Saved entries

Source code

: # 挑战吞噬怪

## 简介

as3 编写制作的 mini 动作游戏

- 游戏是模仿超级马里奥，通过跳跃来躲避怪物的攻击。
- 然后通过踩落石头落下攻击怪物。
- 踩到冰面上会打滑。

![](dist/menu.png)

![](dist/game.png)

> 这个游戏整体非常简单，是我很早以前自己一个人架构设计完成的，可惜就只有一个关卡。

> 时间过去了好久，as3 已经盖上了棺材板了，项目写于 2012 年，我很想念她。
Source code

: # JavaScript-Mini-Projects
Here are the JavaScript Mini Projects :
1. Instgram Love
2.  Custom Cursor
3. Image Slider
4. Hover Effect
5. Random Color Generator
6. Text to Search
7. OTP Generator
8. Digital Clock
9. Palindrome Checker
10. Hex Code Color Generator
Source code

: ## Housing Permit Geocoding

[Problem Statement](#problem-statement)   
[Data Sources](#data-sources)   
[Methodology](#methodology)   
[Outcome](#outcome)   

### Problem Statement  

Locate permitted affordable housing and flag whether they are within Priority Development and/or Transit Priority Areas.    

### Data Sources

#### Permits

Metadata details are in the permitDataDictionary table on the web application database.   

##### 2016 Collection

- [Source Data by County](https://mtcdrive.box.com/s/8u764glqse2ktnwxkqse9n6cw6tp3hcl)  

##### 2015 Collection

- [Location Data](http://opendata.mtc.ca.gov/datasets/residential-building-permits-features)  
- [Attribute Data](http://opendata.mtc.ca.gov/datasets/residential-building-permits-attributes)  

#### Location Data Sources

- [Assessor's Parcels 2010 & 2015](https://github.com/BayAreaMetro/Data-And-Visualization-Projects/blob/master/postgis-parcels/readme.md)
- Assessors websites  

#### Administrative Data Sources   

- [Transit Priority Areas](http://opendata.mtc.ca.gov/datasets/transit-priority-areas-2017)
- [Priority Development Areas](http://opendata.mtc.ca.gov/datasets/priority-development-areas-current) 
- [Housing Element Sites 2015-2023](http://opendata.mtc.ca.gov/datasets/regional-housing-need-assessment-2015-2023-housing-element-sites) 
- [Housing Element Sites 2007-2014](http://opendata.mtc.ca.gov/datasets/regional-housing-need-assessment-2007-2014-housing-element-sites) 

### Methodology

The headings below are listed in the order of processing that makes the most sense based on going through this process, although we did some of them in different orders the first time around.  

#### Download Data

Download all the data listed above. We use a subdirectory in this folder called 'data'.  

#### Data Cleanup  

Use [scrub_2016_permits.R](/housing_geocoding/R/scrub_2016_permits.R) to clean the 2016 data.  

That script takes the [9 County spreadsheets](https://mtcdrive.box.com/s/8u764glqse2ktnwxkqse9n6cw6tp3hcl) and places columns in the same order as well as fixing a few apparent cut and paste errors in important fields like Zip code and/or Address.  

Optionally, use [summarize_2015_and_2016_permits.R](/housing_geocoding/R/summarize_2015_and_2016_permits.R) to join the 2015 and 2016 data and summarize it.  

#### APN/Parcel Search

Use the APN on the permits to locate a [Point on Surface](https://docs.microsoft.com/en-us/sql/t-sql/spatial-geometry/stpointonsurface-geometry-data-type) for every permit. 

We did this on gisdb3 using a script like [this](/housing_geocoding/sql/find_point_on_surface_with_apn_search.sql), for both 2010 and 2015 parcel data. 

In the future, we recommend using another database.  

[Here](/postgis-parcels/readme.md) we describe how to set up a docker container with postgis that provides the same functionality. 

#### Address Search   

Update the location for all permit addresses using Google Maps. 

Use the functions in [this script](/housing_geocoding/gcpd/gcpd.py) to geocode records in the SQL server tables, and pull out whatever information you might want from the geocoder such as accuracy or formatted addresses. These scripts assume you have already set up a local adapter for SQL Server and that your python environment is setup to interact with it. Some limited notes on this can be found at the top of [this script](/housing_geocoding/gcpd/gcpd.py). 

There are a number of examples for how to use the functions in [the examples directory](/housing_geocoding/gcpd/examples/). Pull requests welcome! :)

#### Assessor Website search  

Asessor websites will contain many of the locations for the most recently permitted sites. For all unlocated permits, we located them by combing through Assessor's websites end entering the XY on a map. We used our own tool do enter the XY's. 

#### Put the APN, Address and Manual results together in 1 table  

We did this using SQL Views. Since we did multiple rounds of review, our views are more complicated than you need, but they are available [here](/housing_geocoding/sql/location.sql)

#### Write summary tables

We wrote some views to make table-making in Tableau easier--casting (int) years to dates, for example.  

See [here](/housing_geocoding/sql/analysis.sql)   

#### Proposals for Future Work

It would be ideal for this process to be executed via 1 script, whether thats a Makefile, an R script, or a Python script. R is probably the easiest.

...

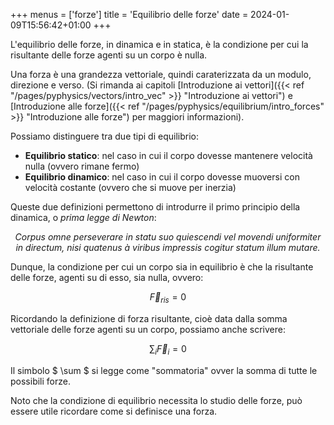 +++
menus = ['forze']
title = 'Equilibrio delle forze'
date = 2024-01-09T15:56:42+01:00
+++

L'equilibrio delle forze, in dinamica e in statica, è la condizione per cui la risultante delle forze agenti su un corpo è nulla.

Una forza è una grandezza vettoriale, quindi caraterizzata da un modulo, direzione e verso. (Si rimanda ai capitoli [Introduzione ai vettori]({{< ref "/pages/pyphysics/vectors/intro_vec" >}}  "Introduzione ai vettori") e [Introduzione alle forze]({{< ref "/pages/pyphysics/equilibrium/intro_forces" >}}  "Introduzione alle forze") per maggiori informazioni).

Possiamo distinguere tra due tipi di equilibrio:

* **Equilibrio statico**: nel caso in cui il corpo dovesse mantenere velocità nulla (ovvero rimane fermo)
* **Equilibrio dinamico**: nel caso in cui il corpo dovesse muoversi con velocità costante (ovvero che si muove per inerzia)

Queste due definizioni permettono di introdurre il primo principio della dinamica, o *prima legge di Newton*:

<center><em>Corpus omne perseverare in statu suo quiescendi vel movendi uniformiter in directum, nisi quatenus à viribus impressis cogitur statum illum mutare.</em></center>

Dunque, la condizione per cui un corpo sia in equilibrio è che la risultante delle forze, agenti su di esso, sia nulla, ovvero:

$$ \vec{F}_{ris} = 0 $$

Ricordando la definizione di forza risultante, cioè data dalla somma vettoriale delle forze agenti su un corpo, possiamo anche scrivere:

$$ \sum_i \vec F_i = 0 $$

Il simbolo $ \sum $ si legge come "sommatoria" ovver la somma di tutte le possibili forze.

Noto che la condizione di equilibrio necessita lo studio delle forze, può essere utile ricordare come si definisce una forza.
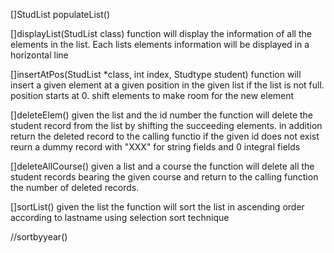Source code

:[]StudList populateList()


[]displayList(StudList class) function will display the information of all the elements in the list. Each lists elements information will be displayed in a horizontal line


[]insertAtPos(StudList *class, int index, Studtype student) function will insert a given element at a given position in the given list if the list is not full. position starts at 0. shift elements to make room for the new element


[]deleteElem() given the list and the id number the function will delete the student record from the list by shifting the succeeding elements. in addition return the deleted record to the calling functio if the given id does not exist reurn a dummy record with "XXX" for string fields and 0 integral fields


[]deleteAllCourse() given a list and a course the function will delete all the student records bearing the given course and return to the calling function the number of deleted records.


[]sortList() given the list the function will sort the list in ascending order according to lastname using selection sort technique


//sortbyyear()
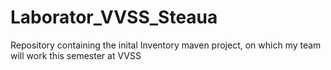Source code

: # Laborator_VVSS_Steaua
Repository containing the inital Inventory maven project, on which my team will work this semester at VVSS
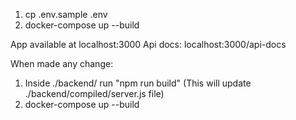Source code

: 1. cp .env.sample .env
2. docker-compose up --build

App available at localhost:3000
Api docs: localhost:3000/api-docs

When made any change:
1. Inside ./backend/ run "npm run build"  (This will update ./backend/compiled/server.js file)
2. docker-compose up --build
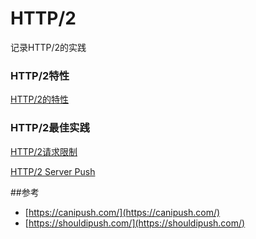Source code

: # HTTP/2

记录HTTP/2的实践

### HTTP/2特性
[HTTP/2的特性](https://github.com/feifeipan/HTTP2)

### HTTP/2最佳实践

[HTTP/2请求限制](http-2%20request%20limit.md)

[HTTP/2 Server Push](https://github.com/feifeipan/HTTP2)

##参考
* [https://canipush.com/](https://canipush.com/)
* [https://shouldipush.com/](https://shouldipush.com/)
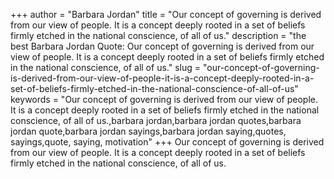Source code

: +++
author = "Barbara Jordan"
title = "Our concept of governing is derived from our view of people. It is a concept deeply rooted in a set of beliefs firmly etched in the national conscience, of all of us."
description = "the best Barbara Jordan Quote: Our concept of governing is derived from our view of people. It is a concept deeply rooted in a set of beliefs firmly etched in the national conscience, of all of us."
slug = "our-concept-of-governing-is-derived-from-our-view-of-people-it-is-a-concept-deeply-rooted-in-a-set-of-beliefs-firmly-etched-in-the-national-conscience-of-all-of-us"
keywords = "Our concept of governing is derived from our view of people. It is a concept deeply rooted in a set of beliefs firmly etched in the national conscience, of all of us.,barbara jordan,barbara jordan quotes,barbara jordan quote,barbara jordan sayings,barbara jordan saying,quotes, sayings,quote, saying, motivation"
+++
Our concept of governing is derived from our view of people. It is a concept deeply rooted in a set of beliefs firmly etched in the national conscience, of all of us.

- _Aim of the exercise_: Copy range, inclusive: the line holding "- [Source Data" to the line holding "#### Download Data". Reproduce exactly those lines of the records above and no others.

- _Answer to this exercise_:
- [Source Data by County](https://mtcdrive.box.com/s/8u764glqse2ktnwxkqse9n6cw6tp3hcl)  

##### 2015 Collection

- [Location Data](http://opendata.mtc.ca.gov/datasets/residential-building-permits-features)  
- [Attribute Data](http://opendata.mtc.ca.gov/datasets/residential-building-permits-attributes)  

#### Location Data Sources

- [Assessor's Parcels 2010 & 2015](https://github.com/BayAreaMetro/Data-And-Visualization-Projects/blob/master/postgis-parcels/readme.md)
- Assessors websites  

#### Administrative Data Sources   

- [Transit Priority Areas](http://opendata.mtc.ca.gov/datasets/transit-priority-areas-2017)
- [Priority Development Areas](http://opendata.mtc.ca.gov/datasets/priority-development-areas-current) 
- [Housing Element Sites 2015-2023](http://opendata.mtc.ca.gov/datasets/regional-housing-need-assessment-2015-2023-housing-element-sites) 
- [Housing Element Sites 2007-2014](http://opendata.mtc.ca.gov/datasets/regional-housing-need-assessment-2007-2014-housing-element-sites) 

### Methodology

The headings below are listed in the order of processing that makes the most sense based on going through this process, although we did some of them in different orders the first time around.  

#### Download Data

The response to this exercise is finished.